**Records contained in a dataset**
****

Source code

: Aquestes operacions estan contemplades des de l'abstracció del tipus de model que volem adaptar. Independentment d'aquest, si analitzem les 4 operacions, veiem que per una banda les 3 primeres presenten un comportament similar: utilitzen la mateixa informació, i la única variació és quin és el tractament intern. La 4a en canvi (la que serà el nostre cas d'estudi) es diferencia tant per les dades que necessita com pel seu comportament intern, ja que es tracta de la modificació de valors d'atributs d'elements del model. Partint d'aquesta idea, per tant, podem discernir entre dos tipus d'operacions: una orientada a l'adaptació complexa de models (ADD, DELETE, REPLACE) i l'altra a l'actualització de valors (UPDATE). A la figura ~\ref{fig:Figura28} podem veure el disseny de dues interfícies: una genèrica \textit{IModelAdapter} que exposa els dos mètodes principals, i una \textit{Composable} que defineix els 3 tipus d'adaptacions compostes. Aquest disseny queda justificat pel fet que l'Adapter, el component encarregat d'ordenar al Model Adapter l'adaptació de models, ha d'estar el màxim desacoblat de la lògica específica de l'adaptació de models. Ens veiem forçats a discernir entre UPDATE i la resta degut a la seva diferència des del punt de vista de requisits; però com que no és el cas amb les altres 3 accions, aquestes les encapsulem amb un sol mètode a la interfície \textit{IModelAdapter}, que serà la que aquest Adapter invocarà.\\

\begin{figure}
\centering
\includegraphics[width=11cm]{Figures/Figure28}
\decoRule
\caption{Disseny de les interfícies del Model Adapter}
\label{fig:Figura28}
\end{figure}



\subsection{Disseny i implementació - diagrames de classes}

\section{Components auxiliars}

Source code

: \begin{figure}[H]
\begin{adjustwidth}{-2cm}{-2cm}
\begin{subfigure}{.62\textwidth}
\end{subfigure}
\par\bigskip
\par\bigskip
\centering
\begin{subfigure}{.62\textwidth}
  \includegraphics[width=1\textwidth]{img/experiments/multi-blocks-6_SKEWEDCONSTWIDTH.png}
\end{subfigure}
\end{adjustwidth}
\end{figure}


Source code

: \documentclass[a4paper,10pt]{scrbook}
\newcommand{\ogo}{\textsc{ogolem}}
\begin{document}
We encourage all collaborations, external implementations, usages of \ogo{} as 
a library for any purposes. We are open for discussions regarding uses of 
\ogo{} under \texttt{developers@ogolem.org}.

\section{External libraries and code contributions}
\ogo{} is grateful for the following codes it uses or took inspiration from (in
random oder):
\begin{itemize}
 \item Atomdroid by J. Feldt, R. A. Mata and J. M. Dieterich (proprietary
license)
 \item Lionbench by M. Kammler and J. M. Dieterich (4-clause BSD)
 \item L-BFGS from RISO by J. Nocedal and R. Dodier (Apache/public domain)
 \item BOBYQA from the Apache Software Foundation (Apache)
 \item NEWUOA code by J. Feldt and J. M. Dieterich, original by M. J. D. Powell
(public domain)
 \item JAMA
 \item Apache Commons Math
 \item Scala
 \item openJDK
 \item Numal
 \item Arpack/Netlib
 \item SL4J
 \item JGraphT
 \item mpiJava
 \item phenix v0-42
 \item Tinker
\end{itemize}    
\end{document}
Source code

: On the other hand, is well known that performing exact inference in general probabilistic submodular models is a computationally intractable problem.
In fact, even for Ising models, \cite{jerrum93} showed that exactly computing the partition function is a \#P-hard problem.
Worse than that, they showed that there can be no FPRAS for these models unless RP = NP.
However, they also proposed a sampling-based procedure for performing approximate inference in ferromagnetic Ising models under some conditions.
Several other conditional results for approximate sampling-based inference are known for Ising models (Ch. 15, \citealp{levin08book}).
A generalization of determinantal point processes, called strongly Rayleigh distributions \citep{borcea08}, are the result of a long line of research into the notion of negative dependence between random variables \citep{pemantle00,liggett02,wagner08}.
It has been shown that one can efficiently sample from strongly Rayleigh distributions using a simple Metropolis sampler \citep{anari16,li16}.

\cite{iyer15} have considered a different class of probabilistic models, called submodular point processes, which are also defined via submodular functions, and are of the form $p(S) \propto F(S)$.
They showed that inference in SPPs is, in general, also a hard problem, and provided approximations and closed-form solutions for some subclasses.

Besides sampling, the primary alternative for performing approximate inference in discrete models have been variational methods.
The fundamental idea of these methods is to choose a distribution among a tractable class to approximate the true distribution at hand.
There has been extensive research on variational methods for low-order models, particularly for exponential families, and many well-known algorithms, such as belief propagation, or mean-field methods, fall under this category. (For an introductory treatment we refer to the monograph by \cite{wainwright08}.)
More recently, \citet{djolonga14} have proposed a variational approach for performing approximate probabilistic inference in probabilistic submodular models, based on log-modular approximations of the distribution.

****

**Problem details**
All lines from the one that holds "They showed that inference" to the end of the entries above must be transcribed exactly, both ends included, and no others.

**Problem solution**
They showed that inference in SPPs is, in general, also a hard problem, and provided approximations and closed-form solutions for some subclasses.

Besides sampling, the primary alternative for performing approximate inference in discrete models have been variational methods.
The fundamental idea of these methods is to choose a distribution among a tractable class to approximate the true distribution at hand.
There has been extensive research on variational methods for low-order models, particularly for exponential families, and many well-known algorithms, such as belief propagation, or mean-field methods, fall under this category. (For an introductory treatment we refer to the monograph by \cite{wainwright08}.)
More recently, \citet{djolonga14} have proposed a variational approach for performing approximate probabilistic inference in probabilistic submodular models, based on log-modular approximations of the distribution.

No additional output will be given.